Quieting Your Inner Critic
Burnout in healthcare doesn’t usually happen overnight. It builds slowly, through pressure, responsibility, long hours, and often an internal voice that never quite lets you rest.
If you are a woman in healthcare or business, chances are you know that voice well.
Almost all of the female clients I’ve worked with have struggled with their inner critic at some point. Women especially seem to have a harder time remembering their value and putting aside the stories that may have protected them at one point in their lives, stories that kept them safe, but no longer serve who they are becoming.

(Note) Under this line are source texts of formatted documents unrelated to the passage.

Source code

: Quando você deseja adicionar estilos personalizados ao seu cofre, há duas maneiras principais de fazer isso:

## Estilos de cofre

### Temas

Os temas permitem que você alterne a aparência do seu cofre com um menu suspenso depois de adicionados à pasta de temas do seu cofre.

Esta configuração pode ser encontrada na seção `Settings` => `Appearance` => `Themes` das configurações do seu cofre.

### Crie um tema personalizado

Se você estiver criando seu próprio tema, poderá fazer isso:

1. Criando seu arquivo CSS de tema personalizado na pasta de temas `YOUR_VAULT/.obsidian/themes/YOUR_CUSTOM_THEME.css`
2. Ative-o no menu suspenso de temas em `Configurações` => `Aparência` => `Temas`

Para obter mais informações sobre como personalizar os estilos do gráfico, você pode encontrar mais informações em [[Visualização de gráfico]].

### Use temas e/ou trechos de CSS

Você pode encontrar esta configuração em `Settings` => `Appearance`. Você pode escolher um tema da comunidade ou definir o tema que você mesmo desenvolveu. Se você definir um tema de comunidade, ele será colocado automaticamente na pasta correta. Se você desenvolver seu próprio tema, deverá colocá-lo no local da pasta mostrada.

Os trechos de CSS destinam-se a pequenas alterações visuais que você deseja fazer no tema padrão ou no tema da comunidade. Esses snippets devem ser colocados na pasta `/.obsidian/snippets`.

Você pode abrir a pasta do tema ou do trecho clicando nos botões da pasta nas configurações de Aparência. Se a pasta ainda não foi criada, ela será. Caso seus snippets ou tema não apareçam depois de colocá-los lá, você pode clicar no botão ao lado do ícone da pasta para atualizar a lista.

Putting yourself out into the world as a woman in business can be scary. I do think it gets easier as we get older and more self-assured, but it’s still an ongoing exercise of recognizing which part of the inner critic is helpful and which part is damaging.
A simple filter helps:
Ask yourself, Is this advice I would give to my best friend or my adult child?
That question usually brings the message back into perspective.
Protect Your Boundaries
Women are often guilty of pleasing others, taking care of everyone else, and putting their own needs last. Doing this for too long doesn’t allow you to be your best for your business or for the people you care most about.
Protecting your time, your energy, and your health is crucial to the work you do.
Set office hours and stick to them.
Schedule white space in your calendar to just be.
Indulge in self-care.
Sleep.
Exercise.
Fuel your body with good nutrition and positive messaging through books, podcasts, and friendship.
When you do, you may be surprised how your creativity and capacity expand.
Stay Rooted in Your Why
There is passion behind whatever it is you are doing. That’s easy to forget when the necessary tasks of running a business start to pile up.
When you feel overwhelmed, pause and ask yourself:
What about this work brings me fulfillment? What brings me joy?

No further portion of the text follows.